The second leg of the sphinx’s journey began. A construction worker, wearing a neon green T-shirt with the slogan “#MoveTheSphinx” yelled, “Power up!” The air compressor commenced its droning whirr, and up the sphinx went. From a nearby roof, Penn Museum chief operating officer Melissa Smith watched on. “This was the one we were most worried about,” she said.

The sides of the sphinx had been protected with padding. Four hardhat-clad movers pushed from the rear, barely fitting along the narrow scaffolding. Another pulled from a winch like an oarsman, dragging the sphinx forward. Five men could never lift a 12-ton sphinx on their own, but apparently, according to the laws of physics, once the air dollies push the thing off the ground, it becomes movable with a normal amount of manpower. The sphinx inched along, wobbling back and forth in midair like a barge parked at sea.

From the futuristic air dolly technology used to lift the sphinx, to the small camera that had been mounted on its back, there was something odd about the whole scene, this object of antiquity crashing up against modernity. The sphinx, through its sheer scale, was never meant to move. And for thousands of years, it did indeed remain in place. But no more — this is the age of the Anthropocene, after all.

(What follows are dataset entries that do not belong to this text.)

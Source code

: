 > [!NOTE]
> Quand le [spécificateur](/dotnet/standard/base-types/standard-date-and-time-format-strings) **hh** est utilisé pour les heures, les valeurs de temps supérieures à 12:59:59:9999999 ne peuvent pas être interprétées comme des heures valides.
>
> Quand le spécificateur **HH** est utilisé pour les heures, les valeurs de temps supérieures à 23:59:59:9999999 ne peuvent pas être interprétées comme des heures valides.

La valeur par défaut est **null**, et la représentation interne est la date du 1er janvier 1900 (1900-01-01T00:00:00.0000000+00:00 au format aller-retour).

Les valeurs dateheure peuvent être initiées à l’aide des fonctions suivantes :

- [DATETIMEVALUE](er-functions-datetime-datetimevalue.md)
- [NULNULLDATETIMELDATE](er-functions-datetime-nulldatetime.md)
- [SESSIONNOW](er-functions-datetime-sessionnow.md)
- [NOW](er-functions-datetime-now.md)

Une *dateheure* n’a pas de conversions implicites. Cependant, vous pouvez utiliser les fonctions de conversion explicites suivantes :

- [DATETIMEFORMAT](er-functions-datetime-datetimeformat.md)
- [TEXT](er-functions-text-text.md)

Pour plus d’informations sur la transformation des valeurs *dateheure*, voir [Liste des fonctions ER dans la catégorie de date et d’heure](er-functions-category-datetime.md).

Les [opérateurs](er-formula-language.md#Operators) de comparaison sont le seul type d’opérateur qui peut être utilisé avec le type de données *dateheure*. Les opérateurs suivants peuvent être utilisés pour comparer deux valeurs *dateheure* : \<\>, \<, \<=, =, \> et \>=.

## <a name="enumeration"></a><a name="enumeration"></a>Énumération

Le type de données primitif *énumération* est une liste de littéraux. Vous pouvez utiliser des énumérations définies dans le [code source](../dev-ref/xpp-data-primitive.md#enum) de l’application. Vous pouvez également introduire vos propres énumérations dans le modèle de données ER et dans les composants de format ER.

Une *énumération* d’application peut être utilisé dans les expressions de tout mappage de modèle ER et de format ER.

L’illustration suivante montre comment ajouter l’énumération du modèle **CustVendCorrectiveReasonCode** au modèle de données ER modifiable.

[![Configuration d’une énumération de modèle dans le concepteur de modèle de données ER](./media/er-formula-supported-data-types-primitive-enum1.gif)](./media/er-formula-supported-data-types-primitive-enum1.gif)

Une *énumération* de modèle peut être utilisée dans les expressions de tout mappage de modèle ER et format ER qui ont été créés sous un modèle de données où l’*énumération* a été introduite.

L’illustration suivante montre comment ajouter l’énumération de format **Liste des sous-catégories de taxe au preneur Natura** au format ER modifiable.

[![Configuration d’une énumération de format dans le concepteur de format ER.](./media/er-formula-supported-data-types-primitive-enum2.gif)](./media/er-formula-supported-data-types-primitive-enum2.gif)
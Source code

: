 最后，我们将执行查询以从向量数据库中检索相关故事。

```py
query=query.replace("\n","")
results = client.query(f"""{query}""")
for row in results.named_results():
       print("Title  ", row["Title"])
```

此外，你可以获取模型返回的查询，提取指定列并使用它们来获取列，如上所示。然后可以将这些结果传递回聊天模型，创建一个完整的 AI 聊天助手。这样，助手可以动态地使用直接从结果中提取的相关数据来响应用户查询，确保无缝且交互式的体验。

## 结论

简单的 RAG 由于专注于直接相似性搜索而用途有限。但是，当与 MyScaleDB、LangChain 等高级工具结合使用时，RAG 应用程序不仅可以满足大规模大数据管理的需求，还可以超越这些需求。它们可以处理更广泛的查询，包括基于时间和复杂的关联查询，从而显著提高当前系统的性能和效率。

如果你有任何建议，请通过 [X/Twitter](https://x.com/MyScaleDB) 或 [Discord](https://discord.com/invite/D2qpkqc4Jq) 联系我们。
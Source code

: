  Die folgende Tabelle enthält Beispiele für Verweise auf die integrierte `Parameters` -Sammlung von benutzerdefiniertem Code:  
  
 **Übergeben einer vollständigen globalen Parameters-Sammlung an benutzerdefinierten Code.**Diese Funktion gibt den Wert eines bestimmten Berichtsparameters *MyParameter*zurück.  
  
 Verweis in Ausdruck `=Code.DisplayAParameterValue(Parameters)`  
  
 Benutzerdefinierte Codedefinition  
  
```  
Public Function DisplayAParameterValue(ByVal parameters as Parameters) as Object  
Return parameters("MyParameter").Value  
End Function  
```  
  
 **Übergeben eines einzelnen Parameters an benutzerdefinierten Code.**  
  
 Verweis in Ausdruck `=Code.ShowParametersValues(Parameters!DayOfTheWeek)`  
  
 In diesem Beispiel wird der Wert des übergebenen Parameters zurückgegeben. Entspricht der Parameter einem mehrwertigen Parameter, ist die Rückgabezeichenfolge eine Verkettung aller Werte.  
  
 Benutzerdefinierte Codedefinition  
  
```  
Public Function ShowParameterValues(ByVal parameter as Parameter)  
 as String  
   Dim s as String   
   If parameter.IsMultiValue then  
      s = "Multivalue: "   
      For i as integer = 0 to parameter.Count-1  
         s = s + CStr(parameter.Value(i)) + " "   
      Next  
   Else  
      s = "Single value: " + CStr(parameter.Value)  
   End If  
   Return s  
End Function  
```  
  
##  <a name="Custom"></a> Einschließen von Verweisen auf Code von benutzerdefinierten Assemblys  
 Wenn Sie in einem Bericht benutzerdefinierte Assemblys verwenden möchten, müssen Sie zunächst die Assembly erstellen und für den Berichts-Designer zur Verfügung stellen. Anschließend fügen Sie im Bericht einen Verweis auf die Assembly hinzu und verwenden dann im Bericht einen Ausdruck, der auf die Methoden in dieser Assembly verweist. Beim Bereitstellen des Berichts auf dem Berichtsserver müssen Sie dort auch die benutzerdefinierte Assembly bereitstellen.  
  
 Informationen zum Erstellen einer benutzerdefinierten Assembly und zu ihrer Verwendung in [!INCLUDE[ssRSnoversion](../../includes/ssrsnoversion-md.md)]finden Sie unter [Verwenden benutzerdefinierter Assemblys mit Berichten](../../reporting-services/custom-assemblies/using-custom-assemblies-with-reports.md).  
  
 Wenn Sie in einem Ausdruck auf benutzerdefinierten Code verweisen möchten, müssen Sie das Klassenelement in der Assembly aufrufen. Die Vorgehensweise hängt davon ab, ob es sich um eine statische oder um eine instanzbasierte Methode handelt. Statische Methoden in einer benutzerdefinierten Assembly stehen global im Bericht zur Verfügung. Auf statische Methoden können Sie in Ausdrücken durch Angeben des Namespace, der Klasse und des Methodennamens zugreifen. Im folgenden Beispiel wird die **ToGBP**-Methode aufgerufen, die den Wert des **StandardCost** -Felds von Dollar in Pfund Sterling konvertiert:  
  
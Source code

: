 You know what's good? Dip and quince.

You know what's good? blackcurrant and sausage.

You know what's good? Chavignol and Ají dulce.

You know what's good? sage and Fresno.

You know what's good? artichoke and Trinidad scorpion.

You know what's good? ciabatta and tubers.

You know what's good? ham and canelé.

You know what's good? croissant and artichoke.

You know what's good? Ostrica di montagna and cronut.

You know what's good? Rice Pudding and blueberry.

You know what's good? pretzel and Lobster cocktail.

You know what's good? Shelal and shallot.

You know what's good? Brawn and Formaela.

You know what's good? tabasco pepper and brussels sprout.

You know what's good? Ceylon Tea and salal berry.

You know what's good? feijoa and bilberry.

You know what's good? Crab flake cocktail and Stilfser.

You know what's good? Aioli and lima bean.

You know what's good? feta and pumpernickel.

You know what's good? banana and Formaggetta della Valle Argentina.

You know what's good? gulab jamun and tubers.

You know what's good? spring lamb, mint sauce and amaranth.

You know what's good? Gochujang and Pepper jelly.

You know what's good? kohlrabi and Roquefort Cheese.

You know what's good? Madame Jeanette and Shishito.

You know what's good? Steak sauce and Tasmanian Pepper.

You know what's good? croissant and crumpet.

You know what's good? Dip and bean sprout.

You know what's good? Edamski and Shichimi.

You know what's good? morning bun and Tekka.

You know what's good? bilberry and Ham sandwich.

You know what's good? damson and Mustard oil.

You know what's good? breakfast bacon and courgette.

But the awe that has surrounded the sphinx through its entire existence, that, at least, has not yet changed. As the air compressor shut off and the sphinx returned back to earth, the second leg of its journey now complete, a young boy on the second floor of the museum watched, telling his mother: “I saw it!” And then this: “I saw its butt!”

The sphinx still had the final stretch of its journey to come. First, the movers took a lunch break. Many of the audience left to go about their day. Finally, more than eight hours after the move began, the sphinx poked its head through another window, and was home.